↓

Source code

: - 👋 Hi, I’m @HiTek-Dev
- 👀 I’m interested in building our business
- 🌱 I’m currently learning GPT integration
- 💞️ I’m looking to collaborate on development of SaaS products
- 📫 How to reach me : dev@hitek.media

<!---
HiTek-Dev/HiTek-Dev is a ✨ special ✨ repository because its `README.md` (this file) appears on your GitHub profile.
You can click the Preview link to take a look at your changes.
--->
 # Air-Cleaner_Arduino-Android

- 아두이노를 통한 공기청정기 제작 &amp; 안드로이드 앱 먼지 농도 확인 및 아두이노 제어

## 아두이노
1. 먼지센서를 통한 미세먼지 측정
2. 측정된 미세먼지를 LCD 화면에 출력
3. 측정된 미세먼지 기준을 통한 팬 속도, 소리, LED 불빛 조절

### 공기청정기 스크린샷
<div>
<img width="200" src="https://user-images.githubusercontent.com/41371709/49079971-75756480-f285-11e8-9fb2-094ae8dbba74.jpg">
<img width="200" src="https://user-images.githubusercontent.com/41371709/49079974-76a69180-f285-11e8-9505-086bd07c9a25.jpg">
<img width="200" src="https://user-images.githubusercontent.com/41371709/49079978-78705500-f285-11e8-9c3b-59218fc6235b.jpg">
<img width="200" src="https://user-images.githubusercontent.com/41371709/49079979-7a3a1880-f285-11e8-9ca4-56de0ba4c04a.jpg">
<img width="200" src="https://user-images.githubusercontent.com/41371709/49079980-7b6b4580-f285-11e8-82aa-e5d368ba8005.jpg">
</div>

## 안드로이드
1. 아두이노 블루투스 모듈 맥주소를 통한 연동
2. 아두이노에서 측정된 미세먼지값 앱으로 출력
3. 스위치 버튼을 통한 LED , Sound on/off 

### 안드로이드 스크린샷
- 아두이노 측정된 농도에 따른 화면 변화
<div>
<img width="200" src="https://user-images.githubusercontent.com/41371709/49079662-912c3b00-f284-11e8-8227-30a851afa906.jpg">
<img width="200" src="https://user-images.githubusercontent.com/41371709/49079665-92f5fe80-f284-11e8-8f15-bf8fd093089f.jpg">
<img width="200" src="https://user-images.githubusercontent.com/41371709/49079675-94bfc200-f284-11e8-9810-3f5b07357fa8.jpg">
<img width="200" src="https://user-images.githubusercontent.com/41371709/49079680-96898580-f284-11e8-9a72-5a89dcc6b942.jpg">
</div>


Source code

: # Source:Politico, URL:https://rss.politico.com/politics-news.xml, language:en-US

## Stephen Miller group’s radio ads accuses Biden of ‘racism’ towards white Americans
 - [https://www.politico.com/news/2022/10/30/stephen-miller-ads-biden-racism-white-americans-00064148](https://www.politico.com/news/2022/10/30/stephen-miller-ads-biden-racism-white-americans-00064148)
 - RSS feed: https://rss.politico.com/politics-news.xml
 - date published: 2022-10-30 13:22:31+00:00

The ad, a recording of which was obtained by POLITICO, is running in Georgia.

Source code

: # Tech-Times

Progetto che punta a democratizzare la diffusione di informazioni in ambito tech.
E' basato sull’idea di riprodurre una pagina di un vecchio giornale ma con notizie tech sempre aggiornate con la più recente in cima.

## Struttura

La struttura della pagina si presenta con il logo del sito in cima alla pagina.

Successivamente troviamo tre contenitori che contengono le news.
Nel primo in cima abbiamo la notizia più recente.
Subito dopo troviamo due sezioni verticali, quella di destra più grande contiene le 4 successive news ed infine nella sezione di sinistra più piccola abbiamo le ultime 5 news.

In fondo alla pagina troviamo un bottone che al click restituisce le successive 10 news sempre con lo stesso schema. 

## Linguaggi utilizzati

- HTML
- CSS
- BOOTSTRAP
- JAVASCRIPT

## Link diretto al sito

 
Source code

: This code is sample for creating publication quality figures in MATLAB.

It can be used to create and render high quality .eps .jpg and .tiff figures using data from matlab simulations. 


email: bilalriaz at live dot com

↑

**WHAT YOU HAVE TO DO:** Every line above that has the string "images" needs to be copied.

**EXERCISE OUTPUT:**
<img width="200" src="https://user-images.githubusercontent.com/41371709/49079971-75756480-f285-11e8-9fb2-094ae8dbba74.jpg">
<img width="200" src="https://user-images.githubusercontent.com/41371709/49079974-76a69180-f285-11e8-9505-086bd07c9a25.jpg">
<img width="200" src="https://user-images.githubusercontent.com/41371709/49079978-78705500-f285-11e8-9c3b-59218fc6235b.jpg">
<img width="200" src="https://user-images.githubusercontent.com/41371709/49079979-7a3a1880-f285-11e8-9ca4-56de0ba4c04a.jpg">
<img width="200" src="https://user-images.githubusercontent.com/41371709/49079980-7b6b4580-f285-11e8-82aa-e5d368ba8005.jpg">
<img width="200" src="https://user-images.githubusercontent.com/41371709/49079662-912c3b00-f284-11e8-8227-30a851afa906.jpg">
<img width="200" src="https://user-images.githubusercontent.com/41371709/49079665-92f5fe80-f284-11e8-8f15-bf8fd093089f.jpg">
<img width="200" src="https://user-images.githubusercontent.com/41371709/49079675-94bfc200-f284-11e8-9810-3f5b07357fa8.jpg">
<img width="200" src="https://user-images.githubusercontent.com/41371709/49079680-96898580-f284-11e8-9a72-5a89dcc6b942.jpg">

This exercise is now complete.